We've got an opening here that we didn't have two years ago, and that opening can be walked through by people who no longer see themselves outside of what happens to them, who can begin to see themselves as capable of controlling their destinies and the resources that affect their lives by controlling the ballot and engaging in the process.

TCP: Is there a common thread or something you learned when you lead the Black Panther Party that continues to guide and motivate you today?

Brown: You cannot unlearn or un-know something. Once you realize that there is poverty and oppression, you can't go around saying you don't notice it anymore. I've seen it. I know it. But I also understand the dynamic and the nature of the oppression of so many people in this country, particularly black people. How could I ever not deal with this? I have struggled on my own. I have gone through periods just trying to take care of my daughter and survive myself. I went back to law school, but I was in survival mode trying to keep my head above water. I'm able to use all of this history now. I think that this is a good time, and there's no time like the present. So that is what has carried me through.

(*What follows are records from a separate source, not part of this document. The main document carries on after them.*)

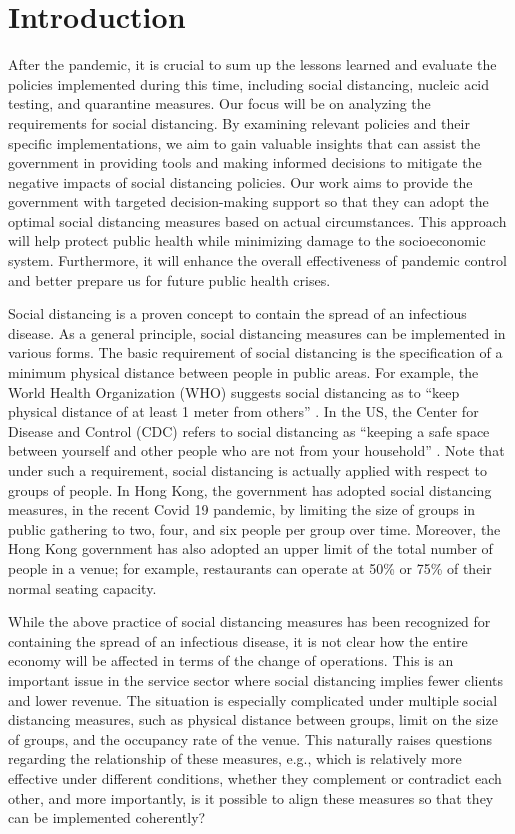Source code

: \section{Introduction}
After the pandemic, it is crucial to sum up the lessons learned and evaluate the policies implemented during this time, including social distancing, nucleic acid testing, and quarantine measures. Our focus will be on analyzing the requirements for social distancing. By examining relevant policies and their specific implementations, we aim to gain valuable insights that can assist the government in providing tools and making informed decisions to mitigate the negative impacts of social distancing policies. Our work aims to provide the government with targeted decision-making support so that they can adopt the optimal social distancing measures based on actual circumstances. This approach will help protect public health while minimizing damage to the socioeconomic system. Furthermore, it will enhance the overall effectiveness of pandemic control and better prepare us for future public health crises.

Social distancing is a proven concept to contain the spread of an infectious disease. As a general principle, social distancing measures can be implemented in various forms. The basic requirement of social distancing is the specification of a minimum physical distance between people in public areas. For example, the World Health Organization (WHO) suggests social distancing as to ``keep physical distance of at least 1 meter from others'' \cite{AdviceforPublic}. In the US, the Center for Disease and Control (CDC) refers to social distancing as ``keeping a safe space between yourself and other people who are not from your household'' \cite{CDC}. 
Note that under such a requirement, social distancing is actually applied with respect to groups of people. In Hong Kong, the government has adopted social distancing measures, in the recent Covid 19 pandemic, by limiting the size of groups in public gathering to two, four, and six people per group over time. Moreover, the Hong Kong government has also adopted an upper limit of the total number of people in a venue; for example, restaurants can operate at 50\% or 75\% of their normal seating capacity.

While the above practice of social distancing measures has been recognized for containing the spread of an infectious disease,  it is not clear how the entire economy will be affected in terms of the change of operations. This is an important issue in the service sector where social distancing implies fewer clients and lower revenue. The situation is especially complicated under multiple social distancing measures, such as physical distance between groups, limit on the size of groups, and the occupancy rate of the venue. This naturally raises questions regarding the relationship of these measures, e.g., which is relatively more effective under different conditions, whether they complement or contradict each other, and more importantly, is it possible to align these measures so that they can be implemented coherently?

My last book was about a kid named Michael "Little B" Lewis, who was 13 years old when he was arrested and ultimately convicted for murder as an adult, and he was sentenced to life in prison. I'm still trying to work to get him out. The point is that seeing him in 1997, a kid in a neighborhood in which everyone is either on crack or selling crack, where he literally had no place to live, nobody even had a dream for him anymore.

If it had just been him, then I could have concurred with the social service organizations who said he was a boy who had "slipped through the cracks," as if there's some big safety net for the children of the world and this is one little exception. The fact is there are millions of Little Bs. I saw one more case like this, of a 13-year old being held up as an indicator of why black people are not free, and I wept. I felt ashamed that I had lived this long, because I'd felt that we could really change the world. Not only haven't things changed -- we've gone two steps backwards. That's what motivated me to realize that all those people that I knew personally, along with all I know of, all those who gave their lives in the interest of freedom to find that there are millions of Little Bs living like dogs in the streets of Atlanta, a place that likes to call itself "Black Mecca." The only thing I could do was get up and get back involved in another effort to make change. That's what motivates me.